Open Russia, re-launched last month, was originally founded in 2001 by shareholders of Yukos, Khodorkovsky’s former Russian oil and gas company, but was shut down when the Russian government froze Yukos’ bank accounts. Khodorkovsky said today that the revamped version of Open Russia aims specifically to engage oppositionists outside of Moscow and St Petersburg.
“When people see that their social activism improves their own life and surroundings, their appetite for social engagement increases,” said Khodorkovsky.
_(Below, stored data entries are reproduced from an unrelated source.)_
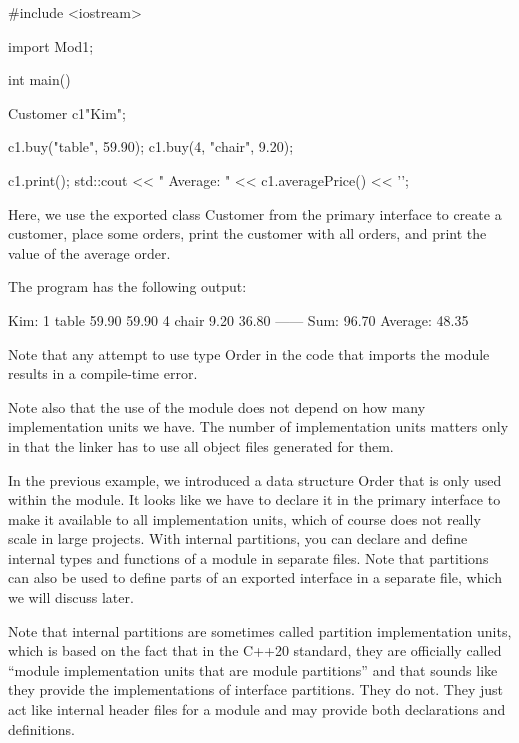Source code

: \begin{cpp}
#include <iostream>

import Mod1;

int main()
{
	Customer c1{"Kim"};
	
	c1.buy("table", 59.90);
	c1.buy(4, "chair", 9.20);
	
	c1.print();
	std::cout << " Average: " << c1.averagePrice() << '\n';
}
\end{cpp}

Here, we use the exported class Customer from the primary interface to create a customer, place some orders, print the customer with all orders, and print the value of the average order.

The program has the following output:

\begin{shell}
Kim:
  1 table        59.90   59.90
  4 chair         9.20   36.80
                        ------
    Sum:                 96.70
Average: 48.35
\end{shell}

Note that any attempt to use type Order in the code that imports the module results in a compile-time error.

Note also that the use of the module does not depend on how many implementation units we have. The number of implementation units matters only in that the linker has to use all object files generated for them.


In the previous example, we introduced a data structure Order that is only used within the module. It looks like we have to declare it in the primary interface to make it available to all implementation units, which of course does not really scale in large projects. With internal partitions, you can declare and define internal types and functions of a module in separate files. Note that partitions can also be used to define parts of an exported interface in a separate file, which we will discuss later.

Note that internal partitions are sometimes called partition implementation units, which is based on the fact that in the C++20 standard, they are officially called “module implementation units that are module partitions” and that sounds like they provide the implementations of interface partitions. They do not. They just act like internal header files for a module and may provide both declarations and definitions.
He said that a recent conference with Russian citizens involved in Open Russia gave him hope that “people are ready to take risks and act,” even after some participants were called in by security officials for “prophylactic meetings.”
A live question and answer session with Khodorkovsky on the Open Russia website last week revealed that many Russians sympathetic to his views nonetheless remain skeptical of the ultimate effectiveness of the organization, given President Putin’s efforts to clamp down further on the independent press and Internet freedom in Russia.
Khodorkovsky told the Council on Foreign Relations audience that a short-term goal for Open Russia would be to help independent local candidates in legislative elections in 2016. Longer term, he said, Russia needs to rewrite its constitution, to rebalance and separate powers among the executive, legislative and judicial branches.
“Putin is merely a symbol of the problem,” he said. The real obstacle to progress is the “lack of a law-based state,” said Khodorkovsky.
Khodorkovsky said that he would be ready to participate in those reforms and then “leave the stage for good,” when “the situation has further changed and become normal.” In other settings recently, he’s said that he would be ready to take on the role of temporary President in a time of crisis, including in an interview for French newspaper Le Monde on September, 20th 2014.
As he has in other interviews, Khodorkovsky criticized Western sanctions on Russia for its involvement in Ukraine. He said U.S. sanctions lack moral weight in the eyes of ordinary Russians, who believe that the West has tolerated massive corruption, including the removal of large sums of money from Russia to western investments.
“You knew about it and were fine with the fact that Russian people were being plundered” by the state, he said.
Khodorkovsky’s criticism of Russia’s incestuous political and financial regime rings hollow to some, given that he, too, benefitted from the corrupt privatization of state enterprises in the early 90s, quickly becoming the country’s richest oligarch. He acknowledged “mistakes” while noting he was “one the few who has paid” for those mistakes.
“If we can’t be totally moral, we should not use this to justify the fact that we’re totally immoral,” he recalled telling Putin prior to his imprisonment in 2003.
Asked about how Putin might eventually leave the political stage, Khodorkovsky said a “soft departure” is unlikely, despite the seemingly peaceful, democratic transition promoted by Open Russia. For that kind of transition, “if nothing extraordinary happens, we are talking about ten years, maybe more,” he said. The solution “is not going to sound very pleasant: time.”